There’s something really neat about growing up in nature — you develop a connection with the land. Growing up I always had a really strong sense of where our food originated, the importance of reduce-reuse-recycle, and animal protection. I felt very centered in the world and I fully understood that I was a small speck on a massive, complex organism that deserved my respect. My first love was the Yukon, and while other puppy romances fade faster than memories I still swoon at photos of tree-covered hills with wild rivers cutting through.
I’d be there now, really, if I didn’t love Paul even more than the Yukon. Good thing he’s an outdoorsy. His parents live in the Garden of Eden and he dreams of being able to move there so we can always enjoy what Michigan has to offer.
Somewhere along the path of our collective life we’ve been so consumed with reaching stability in career, finances, family, that we’ve lost touch with nature. We try to take our sons out on walks and talk about what they see, but more often than not it’s a lesson in municipal infrastructure than nature. (Let’s face it, there are just a lot more garbage/recycling/police/fire/streetsweeper/mail trucks in the big city than opportunities to talk about the circle of life.)

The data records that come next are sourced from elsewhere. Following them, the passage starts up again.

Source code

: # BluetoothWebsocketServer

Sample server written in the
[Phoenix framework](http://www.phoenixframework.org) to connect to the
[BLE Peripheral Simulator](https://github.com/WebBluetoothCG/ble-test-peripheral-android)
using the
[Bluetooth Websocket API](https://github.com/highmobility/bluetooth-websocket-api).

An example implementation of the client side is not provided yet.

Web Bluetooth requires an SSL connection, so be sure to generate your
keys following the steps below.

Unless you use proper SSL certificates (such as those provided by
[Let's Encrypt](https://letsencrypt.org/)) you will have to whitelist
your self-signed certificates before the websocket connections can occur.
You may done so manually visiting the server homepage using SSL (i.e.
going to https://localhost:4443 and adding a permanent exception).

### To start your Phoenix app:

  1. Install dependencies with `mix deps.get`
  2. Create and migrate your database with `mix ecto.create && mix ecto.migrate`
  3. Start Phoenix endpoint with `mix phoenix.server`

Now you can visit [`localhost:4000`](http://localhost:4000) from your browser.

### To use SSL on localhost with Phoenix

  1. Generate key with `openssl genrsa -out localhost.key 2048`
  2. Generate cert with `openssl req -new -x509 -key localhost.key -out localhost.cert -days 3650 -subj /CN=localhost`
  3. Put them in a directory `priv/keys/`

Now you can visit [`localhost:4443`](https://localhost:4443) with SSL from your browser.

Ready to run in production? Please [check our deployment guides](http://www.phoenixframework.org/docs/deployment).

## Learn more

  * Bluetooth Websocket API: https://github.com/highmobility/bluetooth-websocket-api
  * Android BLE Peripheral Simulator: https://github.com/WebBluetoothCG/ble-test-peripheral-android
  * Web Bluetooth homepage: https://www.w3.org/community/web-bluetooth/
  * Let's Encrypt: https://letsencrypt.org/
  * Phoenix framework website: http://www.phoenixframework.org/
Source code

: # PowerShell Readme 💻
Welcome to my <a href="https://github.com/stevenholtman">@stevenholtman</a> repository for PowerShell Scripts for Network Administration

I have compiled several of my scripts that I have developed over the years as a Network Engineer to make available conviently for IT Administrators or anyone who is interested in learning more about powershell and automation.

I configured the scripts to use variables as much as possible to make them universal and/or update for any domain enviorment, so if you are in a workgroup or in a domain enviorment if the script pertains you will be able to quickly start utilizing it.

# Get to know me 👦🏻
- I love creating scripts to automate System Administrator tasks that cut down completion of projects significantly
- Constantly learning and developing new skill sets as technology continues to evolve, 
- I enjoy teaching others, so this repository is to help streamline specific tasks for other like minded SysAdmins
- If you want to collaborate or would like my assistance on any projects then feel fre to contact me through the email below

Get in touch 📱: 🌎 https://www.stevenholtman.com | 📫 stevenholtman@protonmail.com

We’re collecting stuff for a camping trip. It’s okay for us to live in a very urban setting as long as we also make time for the boys to know the world under the concrete under their feet. I’m working toward teaching the boys not just about how a city runs, but how the world works. We have an orange tree that will [hopefully] bloom this winter, and we’re planning some fruit picking adventures. I feel like if I can just get them in the woods near a stream, then I can ensure that part of my world will be transferred to them. Every once in a while it hits me how desperately I need them to connect with nature. This morning I saw pictures of the Yukon — it isn’t glamourous, but suddenly I remember how much I love that rugged, wild world.